Use of DNA‐alkylating pyrrole‐imidazole polyamides for anti‐cancer drug sensitivity screening in pancreatic ductal adenocarcinoma

BACKGROUND: Activating mutations of the KRAS occurs in >90% of pancreatic ductal adenocarcinoma (PDAC) cases. However, direct pharmacological targeting of the activated KRAS protein has been challenging. We previously reported that KR12, a DNA‐alkylating pyrrole‐imidazole polyamide designed to recognize the KRAS G12D/V mutation, showed an anti‐tumor effect in colorectal cancer.
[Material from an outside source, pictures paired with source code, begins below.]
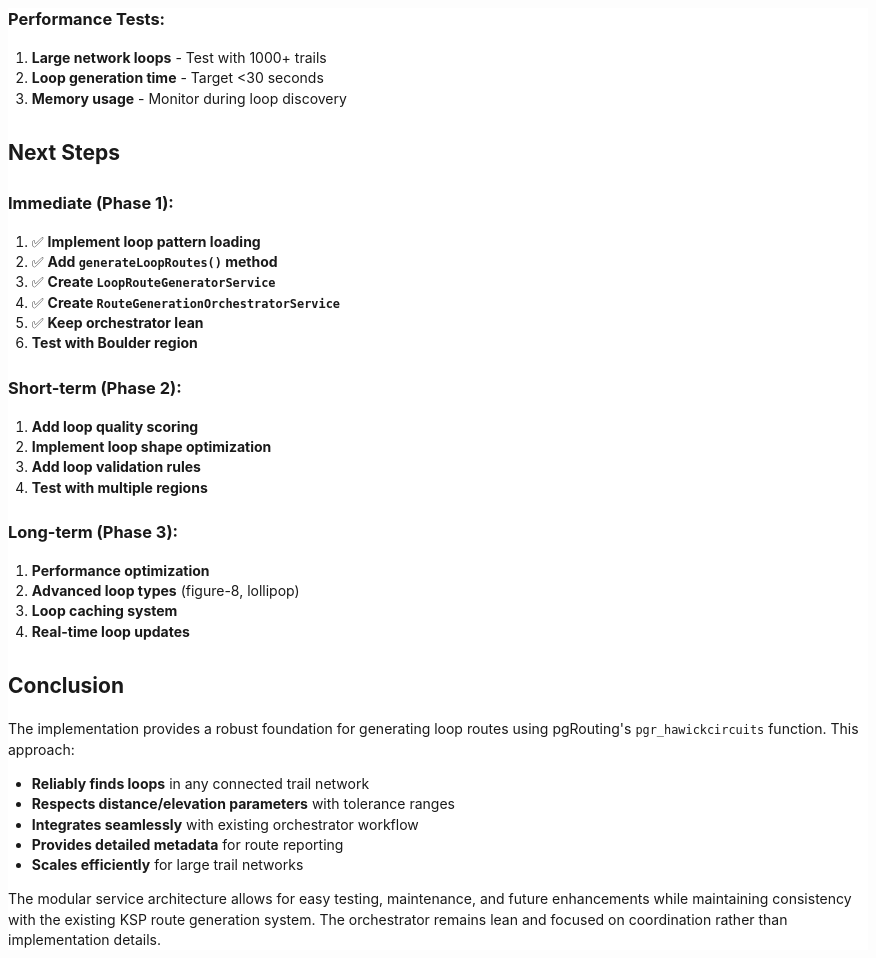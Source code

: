 ### **Performance Tests:**
1. **Large network loops** - Test with 1000+ trails
2. **Loop generation time** - Target <30 seconds
3. **Memory usage** - Monitor during loop discovery

## **Next Steps**

### **Immediate (Phase 1):**
1. ✅ **Implement loop pattern loading**
2. ✅ **Add `generateLoopRoutes()` method**
3. ✅ **Create `LoopRouteGeneratorService`**
4. ✅ **Create `RouteGenerationOrchestratorService`**
5. ✅ **Keep orchestrator lean**
6. **Test with Boulder region**

### **Short-term (Phase 2):**
1. **Add loop quality scoring**
2. **Implement loop shape optimization**
3. **Add loop validation rules**
4. **Test with multiple regions**

### **Long-term (Phase 3):**
1. **Performance optimization**
2. **Advanced loop types** (figure-8, lollipop)
3. **Loop caching system**
4. **Real-time loop updates**

## **Conclusion**

The implementation provides a robust foundation for generating loop routes using pgRouting's `pgr_hawickcircuits` function. This approach:

- **Reliably finds loops** in any connected trail network
- **Respects distance/elevation parameters** with tolerance ranges
- **Integrates seamlessly** with existing orchestrator workflow
- **Provides detailed metadata** for route reporting
- **Scales efficiently** for large trail networks

The modular service architecture allows for easy testing, maintenance, and future enhancements while maintaining consistency with the existing KSP route generation system. The orchestrator remains lean and focused on coordination rather than implementation details. 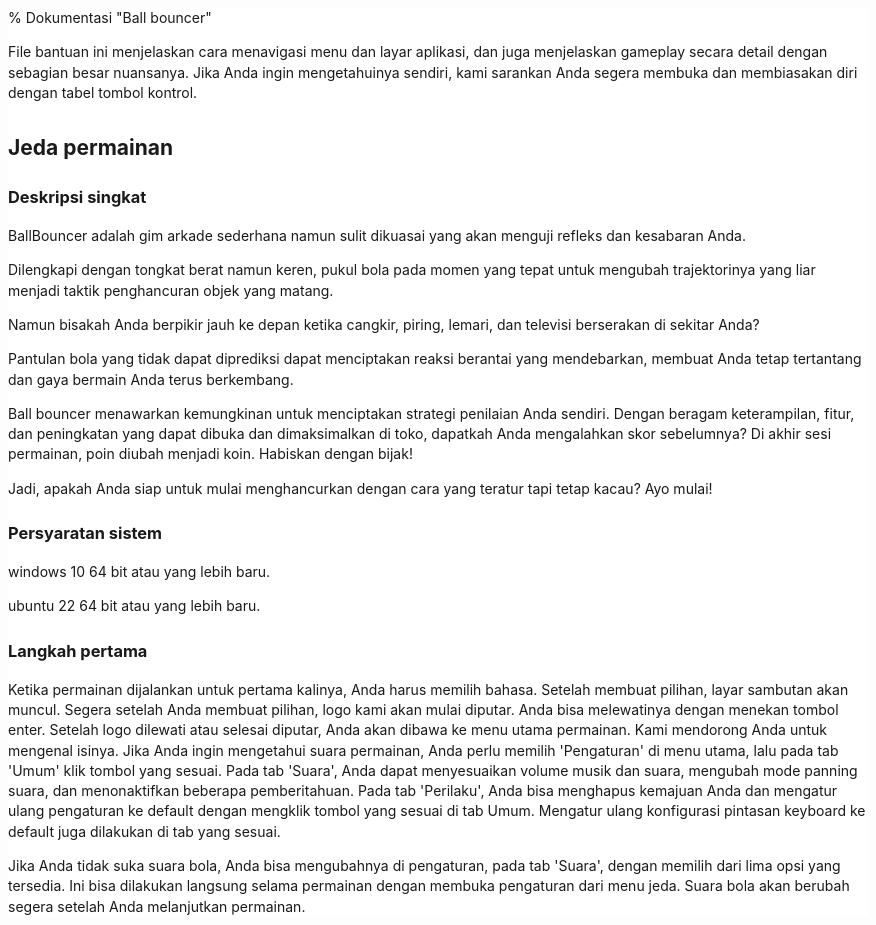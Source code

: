 % Dokumentasi "Ball bouncer"

File bantuan ini menjelaskan cara menavigasi menu dan layar aplikasi, dan juga
menjelaskan gameplay secara detail dengan sebagian besar nuansanya. Jika Anda
ingin mengetahuinya sendiri, kami sarankan Anda segera membuka dan membiasakan
diri dengan tabel tombol kontrol.

## Jeda permainan

### Deskripsi singkat

BallBouncer adalah gim arkade sederhana namun sulit dikuasai yang akan menguji
refleks dan kesabaran Anda.

Dilengkapi dengan tongkat berat namun keren, pukul bola pada momen yang tepat
untuk mengubah trajektorinya yang liar menjadi taktik penghancuran objek yang
matang.

Namun bisakah Anda berpikir jauh ke depan ketika cangkir, piring, lemari, dan
televisi berserakan di sekitar Anda?

Pantulan bola yang tidak dapat diprediksi dapat menciptakan reaksi berantai yang
mendebarkan, membuat Anda tetap tertantang dan gaya bermain Anda terus
berkembang.

Ball bouncer menawarkan kemungkinan untuk menciptakan strategi penilaian Anda
sendiri. Dengan beragam keterampilan, fitur, dan peningkatan yang dapat dibuka
dan dimaksimalkan di toko, dapatkah Anda mengalahkan skor sebelumnya? Di akhir
sesi permainan, poin diubah menjadi koin. Habiskan dengan bijak!

Jadi, apakah Anda siap untuk mulai menghancurkan dengan cara yang teratur tapi
tetap kacau? Ayo mulai!

### Persyaratan sistem

windows 10 64 bit atau yang lebih baru.

ubuntu 22 64 bit atau yang lebih baru.

### Langkah pertama

Ketika permainan dijalankan untuk pertama kalinya, Anda harus memilih bahasa.
Setelah membuat pilihan, layar sambutan akan muncul. Segera setelah Anda membuat
pilihan, logo kami akan mulai diputar. Anda bisa melewatinya dengan menekan
tombol enter. Setelah logo dilewati atau selesai diputar, Anda akan dibawa ke
menu utama permainan. Kami mendorong Anda untuk mengenal isinya. Jika Anda ingin
mengetahui suara permainan, Anda perlu memilih 'Pengaturan' di menu utama, lalu
pada tab 'Umum' klik tombol yang sesuai. Pada tab 'Suara', Anda dapat
menyesuaikan volume musik dan suara, mengubah mode panning suara, dan
menonaktifkan beberapa pemberitahuan. Pada tab 'Perilaku', Anda bisa menghapus
kemajuan Anda dan mengatur ulang pengaturan ke default dengan mengklik tombol
yang sesuai di tab Umum. Mengatur ulang konfigurasi pintasan keyboard ke default
juga dilakukan di tab yang sesuai.

Jika Anda tidak suka suara bola, Anda bisa mengubahnya di pengaturan, pada tab
'Suara', dengan memilih dari lima opsi yang tersedia. Ini bisa dilakukan
langsung selama permainan dengan membuka pengaturan dari menu jeda. Suara bola
akan berubah segera setelah Anda melanjutkan permainan.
In this study, we evaluated the anti‐tumor effect of KR12 in PDAC. METHODS: KR12 was synthesized by an automated peptide synthesizer PSSM‐8 and tested for anti‐tumor effect in PDAC mouse models. RESULT: KR12 inhibited tumor growth in a spontaneous PDAC mouse model, although the anti‐tumor activity appeared to be limited in a human PDAC xenograft model. We developed a pyrrole‐imidazole polyamide screening process based on the hypothesis that genetic elements otherwise unaffected by KR12 could exert attenuating effects on KRAS‐suppression‐resistant PDAC. We identified RAD51 as a potential therapeutic target in human PDAC cells. A RAD51 inhibitor showed an inhibitory effect on cell growth and affected the cytotoxic activity of KR12 in PDAC cells. CONCLUSION: These data suggested that the simultaneous inhibition of RAD51 and mutant KRAS blockage would be an important therapeutic strategy for PDAC.